The recommendations are not excessive or unreasonable. They emphasised the need to provide cohabitants with intestacy and family provision claims at the end of the relationship, subject to certain qualifying criteria.
Government response
The Ministry of Justice rejected almost every recommendation in the Women and Equalities Committee’s report. Instead, it opted to underline the need for existing work on the law of marriage and divorce to be concluded before considering changes to the law in respect of the right of cohabitants. The government was reluctant to promote the interests of cohabitants over and above family members of the deceased. It noted that it remains open to individuals to take it upon themselves to set their affairs in order to ensure provision is made for a cohabiting partner. This is a fair point but not a practical one, given how many of us fail to make wills or living together agreements.
The sole cause for optimism stemmed from the government’s acceptance that there should be clearer guidelines on how pension schemes treat surviving cohabiting partners. While many occupational pension schemes do now provide similar benefits for bereaved unmarried partners, as Stewarts partner Matthew Humphries noted in the Financial Times, it will often be dependent on the “vagaries of individual scheme membership”. In most circumstances, scheme trustees remain responsible for determining the distribution of death-in-service benefits.
Impact
Taking the decision not to marry is (usually) a choice and not one that should be penalised by law, especially when the relationship is long-lasting and/or produces children.
The reality for cohabitants is challenging. Homemaking contributions can be ignored on the breakdown of the relationship, property ownership rights are more complex, inheritance tax rights are more limited and demonstrating legitimate pension entitlement can be an arduous process.
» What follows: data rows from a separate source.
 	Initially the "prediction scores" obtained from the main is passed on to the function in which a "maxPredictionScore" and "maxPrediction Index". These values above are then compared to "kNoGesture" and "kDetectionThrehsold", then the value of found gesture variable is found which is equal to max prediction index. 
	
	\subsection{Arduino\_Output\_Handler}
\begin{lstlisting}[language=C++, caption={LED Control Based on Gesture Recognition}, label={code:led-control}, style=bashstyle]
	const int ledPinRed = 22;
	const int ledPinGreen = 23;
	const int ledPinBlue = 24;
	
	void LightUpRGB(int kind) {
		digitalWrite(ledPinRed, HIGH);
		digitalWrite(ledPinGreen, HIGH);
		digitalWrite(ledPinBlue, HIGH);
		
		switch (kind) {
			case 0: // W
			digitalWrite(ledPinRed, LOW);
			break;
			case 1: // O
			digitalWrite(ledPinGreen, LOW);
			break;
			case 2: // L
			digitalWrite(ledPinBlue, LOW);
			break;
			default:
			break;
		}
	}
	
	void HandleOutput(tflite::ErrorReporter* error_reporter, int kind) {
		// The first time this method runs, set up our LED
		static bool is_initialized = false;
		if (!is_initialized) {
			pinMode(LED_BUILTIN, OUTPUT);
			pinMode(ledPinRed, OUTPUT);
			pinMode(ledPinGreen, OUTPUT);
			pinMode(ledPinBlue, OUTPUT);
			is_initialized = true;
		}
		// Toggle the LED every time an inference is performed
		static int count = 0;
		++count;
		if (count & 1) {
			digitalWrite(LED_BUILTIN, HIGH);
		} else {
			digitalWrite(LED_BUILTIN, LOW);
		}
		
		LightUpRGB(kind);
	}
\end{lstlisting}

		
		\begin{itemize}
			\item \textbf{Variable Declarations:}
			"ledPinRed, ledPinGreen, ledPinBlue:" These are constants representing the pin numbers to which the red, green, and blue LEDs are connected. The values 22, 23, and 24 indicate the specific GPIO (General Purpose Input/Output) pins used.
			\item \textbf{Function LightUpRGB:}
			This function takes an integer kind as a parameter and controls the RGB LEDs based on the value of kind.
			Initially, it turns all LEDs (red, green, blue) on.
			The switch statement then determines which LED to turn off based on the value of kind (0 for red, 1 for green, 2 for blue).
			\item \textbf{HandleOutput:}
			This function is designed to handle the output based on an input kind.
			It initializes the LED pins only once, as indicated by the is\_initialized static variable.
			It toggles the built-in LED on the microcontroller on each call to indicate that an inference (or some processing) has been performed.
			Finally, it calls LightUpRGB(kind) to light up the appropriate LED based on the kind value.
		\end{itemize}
The situation is slightly more forgiving for those couples with children as there are paths to make claims for financial provision under the Children Act 1989. Even then, the court’s powers are limited both in scope and duration. Many partners suffer financial injustice and hardship in the event of separation, particularly if they have had primary responsibility for looking after the children, and this has impacted their careers or earning capacity.
With the number of people cohabiting continuing to rise, this issue will only increase in importance. Until the law is reformed in a way that keeps pace with societal trends and changes, there will be more and more instances of inequality and unfairness.
Conclusion
Cohabitation law in England and Wales has long been outdated and offers inadequate protection. It leaves many in a compromised position and without proper legal recourse in the event of the breakdown of their relationship.
Matthew Humphries, a partner in the divorce and family team at Stewarts, commented: “The government’s reluctance to engage with legal reform on the basis that there is work to be done on wholly separate areas of family law is disappointing. Introducing new laws that enable fair outcomes while being sympathetic to the fact that cohabitation is not the same as marriage is long overdue. It is already happening in many other jurisdictions, including other parts of the UK.”
Without any genuine prospect of cohabitation law reform in the immediate future, cohabitation agreements should increase in popularity for unmarried couples to safeguard their future. These private written agreements are entered into to determine relevant issues, especially property ownership, and can provide certainty for couples and fend off the prospect of future disputes.